2

I have 10th, 25th, 50th, 75th and 90th percentiles of a population which is NOT normally distributed. On the other hand, I have a sample from that population and I want to test if its percentiles are equal to the population percentiles:

H0: nth percentile of sample = nth percentile of the population

I know I can implement One sample Wilcoxon Rank-Sum Test for test the median, but I was wondering if it's possible to use it for testing the other percentiles?

Hossein
  • 49
  • Since you have more than two groups (e.g., you describe 5), and the rank sum test is strictly for 2 groups, I wonder if you would be better served by an omnibus test, like a Kruskal-Wallis (e.g., with Dunn's test or the Conover-Iman test for post hoc pairwise comparisons)? However, the K-W assumes group independence and I wonder if groups defined by percentiles may have some dependency? Also: Welcome to CV, Hossein Ayouqi! – Alexis Dec 15 '22 at 19:00
  • 1
    Some thoughts: The Wilcoxon signed rank test is not normally a test of the median, so it may not really an option to modify it to address other percentiles. I think an option would be to use a one-sample sign test, modified to address other percentiles. I think this would work simply, but I'd have to think about it to be sure. Another option is to set up a permutation test for the desired percentile. – Sal Mangiafico Dec 15 '22 at 19:42
  • 2
    Assuming the reference distribution is continuous at these five percentiles, they partition the population into six nonoverlapping bins.
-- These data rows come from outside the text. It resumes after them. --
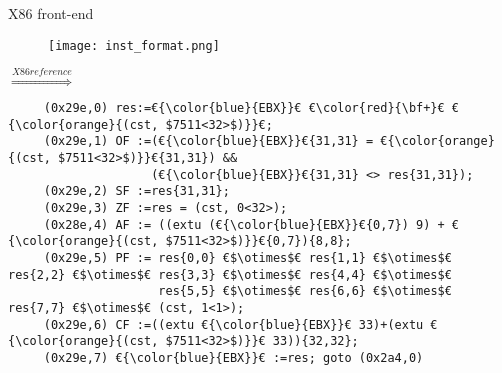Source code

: \begin{frame}[fragile]{X86 front-end}
     \begin{figure}
     \texttt{[image: inst\_format.png]}
     \end{figure}
     \begin{overlayarea}{\textwidth}{0.3\textheight}
     \begin{onlyenv}\ovalbox{{\color{red}{81}} {\color{blue}{c3}} {\color{orange}{57 1d 00 00}}} $\overset{X86 reference}\Rightarrow$ 
     \end{onlyenv}
     \begin{onlyenv}
     \lstset{basicstyle=\tiny, stepnumber=10000}
     \begin{lstlisting}
     (0x29e,0) res:=€{\color{blue}{EBX}}€ €\color{red}{\bf+}€ €{\color{orange}{(cst, $7511<32>$)}}€;
     (0x29e,1) OF :=(€{\color{blue}{EBX}}€{31,31} = €{\color{orange}{(cst, $7511<32>$)}}€{31,31}) && 
                    (€{\color{blue}{EBX}}€{31,31} <> res{31,31});
     (0x29e,2) SF :=res{31,31};
     (0x29e,3) ZF :=res = (cst, 0<32>);
     (0x28e,4) AF := ((extu (€{\color{blue}{EBX}}€{0,7}) 9) + €{\color{orange}{(cst, $7511<32>$)}}€{0,7}){8,8};
     (0x29e,5) PF := res{0,0} €$\otimes$€ res{1,1} €$\otimes$€ res{2,2} €$\otimes$€ res{3,3} €$\otimes$€ res{4,4} €$\otimes$€ 
                     res{5,5} €$\otimes$€ res{6,6} €$\otimes$€ res{7,7} €$\otimes$€ (cst, 1<1>);
     (0x29e,6) CF :=((extu €{\color{blue}{EBX}}€ 33)+(extu €{\color{orange}{(cst, $7511<32>$)}}€ 33)){32,32};
     (0x29e,7) €{\color{blue}{EBX}}€ :=res; goto (0x2a4,0)
     \end{lstlisting}
     \end{onlyenv}
     \end{overlayarea}
\end{frame}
A sufficient statistic for this test therefore is the vector of the six bin counts for the sample. The null hypothesis is that this is multinomial with probability vector $(0.10,0.15,0.25,0.25,0.15,0.10).$ The chi-squared statistic is one good (and simple) way to test this against all alternatives. – whuber Dec 15 '22 at 19:54
  • @whuber, That looks interesting and doable as my data is discrete. Is there any caveat of using it? – Hossein Dec 15 '22 at 21:26
  • Yes: if there are ties at the percentiles, you need additional information, because now the bins overlap. Another caveat, but not much of one, is that if your sample size is less than 50 or so, you need to be careful about using the chi-squared distribution to compute p-values (because some of the expected bin populations will be less than 5). But that's fairly easy to overcome by simulating the null distribution. – whuber Dec 15 '22 at 21:47

0 Answers0